Case ID: colo_167/html/0526-01.html
Source: Caselaw Access Project
Author: {"author": "Mr. Justice Day.", "license": "Public Domain", "url": "https://static.case.law/"}
Date Created: 2024-08-24T03:29:51.129683

No. 22308.
    James Kluge and David Kluge, Minors, by and through their father and next friend, James E. Kluge, and James E. Kluge v. Glenn R. Wilson.
    (448 P.2d 786)
    Decided December 23, 1968.
    
      Myrick, Criswell and Branney, William F. Klas, for plaintiffs in error.
    Weller, Friedrich and Hickisch, William H. Hazlitt, for defendant in error.
    
      In Department.
    
   Opinion by

Mr. Justice Day.

The action in the district court arose out of personal injuries sustained by two minor plaintiffs, James and David Kluge, when an earthen embankment on which they were playing collapsed. The embankment was located on the property of the defendant in error, Glenn R. Wilson, who was the defendant below.
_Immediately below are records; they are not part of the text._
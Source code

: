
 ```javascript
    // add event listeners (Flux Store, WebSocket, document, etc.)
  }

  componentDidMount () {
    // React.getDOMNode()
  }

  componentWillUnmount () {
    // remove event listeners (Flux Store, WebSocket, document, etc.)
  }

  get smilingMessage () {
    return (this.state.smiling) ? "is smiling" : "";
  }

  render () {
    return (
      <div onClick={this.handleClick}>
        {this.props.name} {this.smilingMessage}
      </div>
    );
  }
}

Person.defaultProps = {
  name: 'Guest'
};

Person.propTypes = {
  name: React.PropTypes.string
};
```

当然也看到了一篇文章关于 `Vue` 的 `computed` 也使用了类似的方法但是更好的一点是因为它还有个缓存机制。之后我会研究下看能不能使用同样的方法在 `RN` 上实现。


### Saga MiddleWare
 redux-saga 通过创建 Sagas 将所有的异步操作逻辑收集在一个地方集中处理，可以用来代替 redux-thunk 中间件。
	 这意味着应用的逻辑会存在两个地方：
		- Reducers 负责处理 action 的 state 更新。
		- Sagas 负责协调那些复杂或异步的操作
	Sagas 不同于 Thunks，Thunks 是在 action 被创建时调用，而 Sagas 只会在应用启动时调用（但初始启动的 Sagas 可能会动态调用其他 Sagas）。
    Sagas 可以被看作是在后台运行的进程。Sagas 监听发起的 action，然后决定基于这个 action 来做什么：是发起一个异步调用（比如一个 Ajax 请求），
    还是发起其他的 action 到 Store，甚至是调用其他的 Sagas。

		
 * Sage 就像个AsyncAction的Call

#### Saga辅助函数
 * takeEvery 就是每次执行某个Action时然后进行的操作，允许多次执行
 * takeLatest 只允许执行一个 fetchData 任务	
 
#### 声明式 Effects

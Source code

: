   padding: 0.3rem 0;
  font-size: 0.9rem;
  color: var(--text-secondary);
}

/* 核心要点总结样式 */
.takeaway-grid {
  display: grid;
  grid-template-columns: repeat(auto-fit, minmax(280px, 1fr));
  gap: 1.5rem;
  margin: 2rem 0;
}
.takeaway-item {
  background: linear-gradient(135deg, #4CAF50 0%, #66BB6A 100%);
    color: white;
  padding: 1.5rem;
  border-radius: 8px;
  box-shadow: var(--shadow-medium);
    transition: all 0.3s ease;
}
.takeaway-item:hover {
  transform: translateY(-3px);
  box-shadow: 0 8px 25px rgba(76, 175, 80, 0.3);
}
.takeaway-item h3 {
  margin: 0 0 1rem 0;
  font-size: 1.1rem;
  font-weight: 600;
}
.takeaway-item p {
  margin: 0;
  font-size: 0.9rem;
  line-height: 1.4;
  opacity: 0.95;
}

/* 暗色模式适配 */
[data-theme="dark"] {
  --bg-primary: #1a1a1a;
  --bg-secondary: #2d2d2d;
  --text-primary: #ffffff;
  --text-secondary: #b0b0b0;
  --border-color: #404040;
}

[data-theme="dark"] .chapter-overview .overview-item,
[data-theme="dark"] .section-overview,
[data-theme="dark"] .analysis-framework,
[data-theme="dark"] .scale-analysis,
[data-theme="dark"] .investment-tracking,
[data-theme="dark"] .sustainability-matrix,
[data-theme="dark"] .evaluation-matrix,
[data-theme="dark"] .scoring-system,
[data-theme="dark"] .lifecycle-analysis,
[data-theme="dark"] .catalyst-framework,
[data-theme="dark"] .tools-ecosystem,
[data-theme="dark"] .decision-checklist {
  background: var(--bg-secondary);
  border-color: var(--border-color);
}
After the original and the first amended complaint had been dismissed by the court with leave in both instances to file a new complaint, the court entered a final judgment in favor of the defendant by dismissing the second amended complaint of the plaintiffs. The court ruled that plaintiffs had failed to state a claim upon which relief could be granted. In doing so, the trial court erred.

In their complaint plaintiffs predicated their cause of action on three joint and several claims. They alleged that the minor plaintiffs were either express or implied invitees, and that the defendant had breached a duty owing to them, to wit, in failing to warn them of latent dangers on the property. They alleged that defendant had knowingly permitted his land to become a playground for children and had breached his duty toward them in failing to take the necessary precautions for their safety. They set forth the claim that the earthen embankment on which the children were playing was an attractive nuisance by reason of certain excavations into the bank which the defendant had made or permitted to be made in order to unearth petrified wood. It was alleged that by reason of the excavations defendant had artificially altered the condition of the land so that the embankment caved in, crushing the bodies of the children and causing them to suffer extensive injuries.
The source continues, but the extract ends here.